Sen. David McCormick joined Dimon in Philadelphia. The Pennsylvania Republican, whose wife leads policy at Meta, emphasized the contrast with white-collar anxiety. Artificial intelligence has unsettled office workers. Demand for experienced welders and electricians, by comparison, runs red hot. “If you’re an experienced welder or electrician, we can’t get enough of you,” McCormick said. “We have to have a workforce that meets this incredible demand.”
Apprentices at the Philly yard echo that sentiment. Many came from lower-paying roles at Amazon warehouses or in retail. The work proves demanding. Summers scorch. Winters freeze. Conditions turn dangerous. Pay and prospects outweigh those drawbacks. A three-year apprenticeship can lead to six-figure earnings. Workers earn while they learn. No student debt accumulates.
Dimon framed the stakes clearly. “It fits what we call the American dream: getting kids skills or all workers’ skills that they have jobs that could pay 80-, 90-, $100,000 a year after you know a year or two of training. This lifts up America. It helps build the defense industry.”
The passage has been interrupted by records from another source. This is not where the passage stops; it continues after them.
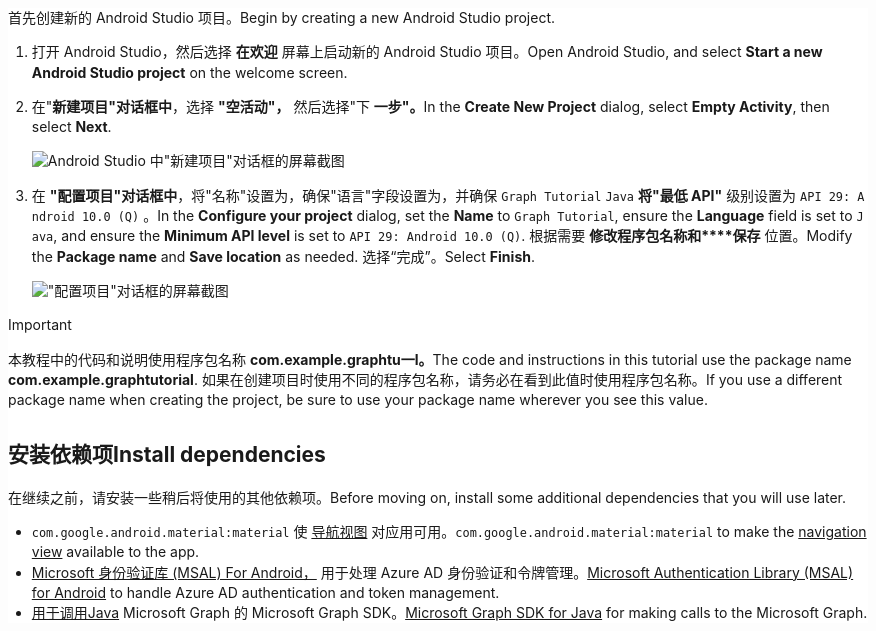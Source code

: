

<span data-ttu-id="d46e8-101">首先创建新的 Android Studio 项目。</span><span class="sxs-lookup"><span data-stu-id="d46e8-101">Begin by creating a new Android Studio project.</span></span>

1. <span data-ttu-id="d46e8-102">打开 Android Studio，然后选择 **在欢迎** 屏幕上启动新的 Android Studio 项目。</span><span class="sxs-lookup"><span data-stu-id="d46e8-102">Open Android Studio, and select **Start a new Android Studio project** on the welcome screen.</span></span>

1. <span data-ttu-id="d46e8-103">在"**新建项目"对话框中**，选择 **"空活动"，** 然后选择"下 **一步"。**</span><span class="sxs-lookup"><span data-stu-id="d46e8-103">In the **Create New Project** dialog, select **Empty Activity**, then select **Next**.</span></span>

    ![Android Studio 中"新建项目"对话框的屏幕截图](./images/choose-project.png)

1. <span data-ttu-id="d46e8-105">在 **"配置项目"对话框中**，将"名称"设置为，确保"语言"字段设置为，并确保 `Graph Tutorial`  `Java` **将"最低 API"** 级别设置为 `API 29: Android 10.0 (Q)` 。</span><span class="sxs-lookup"><span data-stu-id="d46e8-105">In the **Configure your project** dialog, set the **Name** to `Graph Tutorial`, ensure the **Language** field is set to `Java`, and ensure the **Minimum API level** is set to `API 29: Android 10.0 (Q)`.</span></span> <span data-ttu-id="d46e8-106">根据需要 **修改程序包名称和\*\*\*\*保存** 位置。</span><span class="sxs-lookup"><span data-stu-id="d46e8-106">Modify the **Package name** and **Save location** as needed.</span></span> <span data-ttu-id="d46e8-107">选择“完成”。</span><span class="sxs-lookup"><span data-stu-id="d46e8-107">Select **Finish**.</span></span>

    !["配置项目"对话框的屏幕截图](./images/configure-project.png)

> [!IMPORTANT]
> <span data-ttu-id="d46e8-109">本教程中的代码和说明使用程序包名称 **com.example.graphtu一l。**</span><span class="sxs-lookup"><span data-stu-id="d46e8-109">The code and instructions in this tutorial use the package name **com.example.graphtutorial**.</span></span> <span data-ttu-id="d46e8-110">如果在创建项目时使用不同的程序包名称，请务必在看到此值时使用程序包名称。</span><span class="sxs-lookup"><span data-stu-id="d46e8-110">If you use a different package name when creating the project, be sure to use your package name wherever you see this value.</span></span>

## <a name="install-dependencies"></a><span data-ttu-id="d46e8-111">安装依赖项</span><span class="sxs-lookup"><span data-stu-id="d46e8-111">Install dependencies</span></span>

<span data-ttu-id="d46e8-112">在继续之前，请安装一些稍后将使用的其他依赖项。</span><span class="sxs-lookup"><span data-stu-id="d46e8-112">Before moving on, install some additional dependencies that you will use later.</span></span>

- <span data-ttu-id="d46e8-113">`com.google.android.material:material` 使 [导航视图](https://material.io/develop/android/components/navigation-view/) 对应用可用。</span><span class="sxs-lookup"><span data-stu-id="d46e8-113">`com.google.android.material:material` to make the [navigation view](https://material.io/develop/android/components/navigation-view/) available to the app.</span></span>
- <span data-ttu-id="d46e8-114">[Microsoft 身份验证库 (MSAL) For Android，](https://github.com/AzureAD/microsoft-authentication-library-for-android) 用于处理 Azure AD 身份验证和令牌管理。</span><span class="sxs-lookup"><span data-stu-id="d46e8-114">[Microsoft Authentication Library (MSAL) for Android](https://github.com/AzureAD/microsoft-authentication-library-for-android) to handle Azure AD authentication and token management.</span></span>
- <span data-ttu-id="d46e8-115">[用于调用Java](https://github.com/microsoftgraph/msgraph-sdk-java) Microsoft Graph 的 Microsoft Graph SDK。</span><span class="sxs-lookup"><span data-stu-id="d46e8-115">[Microsoft Graph SDK for Java](https://github.com/microsoftgraph/msgraph-sdk-java) for making calls to the Microsoft Graph.</span></span>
The defense angle carries extra force. Less than 1% of commercial ships built worldwide fly under the U.S. flag. Domestic yards once powered wartime production. Today they struggle with high costs, aging infrastructure, inconsistent demand and supply-chain bottlenecks. JPMorgan’s report notes these structural issues. It calls for better alignment on training, supplier capacity, facility upgrades and capital access.
Philadelphia officials welcomed the announcement. Mayor Cherelle L. Parker highlighted investment in people. “When organizations like JPMorganChase invest in Philadelphia, they’re investing in our people,” she said. City Council President Kenyatta Johnson pointed to family-sustaining careers and manufacturing leadership. Private partners such as PIDC and the Greater Philadelphia Partnership stressed cross-sector coordination.
Still, systemic barriers remain. Stigma around vocational paths persists. Younger workers often prefer urban service jobs. Clearance requirements for naval work shrink the pool further. Turnover at some yards approaches 100%. Substance issues surface in isolated reports.
Dimon and his bank don’t pretend one investment solves everything. The $24 million represents a targeted start. It pairs capital with training. It links suppliers to shipyards. And it spotlights careers that deliver immediate wages, clear advancement and resistance to AI displacement.
Gen Z faces a labor market transformed by technology. Many chase tech roles that promise high pay but carry burnout risks and constant upskilling demands. Skilled trades offer a different bargain. Hands-on work. Tangible output. Compensation that can outpace entry-level office positions within a few years. Locations cluster in specific hubs. Philadelphia, Hampton Roads, Mobile, Newport News. Relocation becomes part of the calculation.
Yet the upside grows as shortages intensify. Shipbuilding sits at the intersection of national security, economic resilience and workforce development. Dimon’s warning and JPMorgan’s money underscore a simple truth. The country cannot rebuild maritime strength without workers ready to weld, wire and fit pipes. Those workers cannot emerge without deliberate investment in training pipelines that start now.
Other sectors watch closely. Data centers need electricians. Factories need machinists. The competition for talent will only sharpen. Companies that fund apprenticeships, pay during training and map clear paths to six figures stand to gain. Public policy that eases credentialing, expands vocational access and reduces regulatory friction could accelerate progress.
For now, Dimon’s Philadelphia stop serves as both alarm and invitation. The U.S. lags. The need is urgent. The pay is real. And a new generation might just answer the call.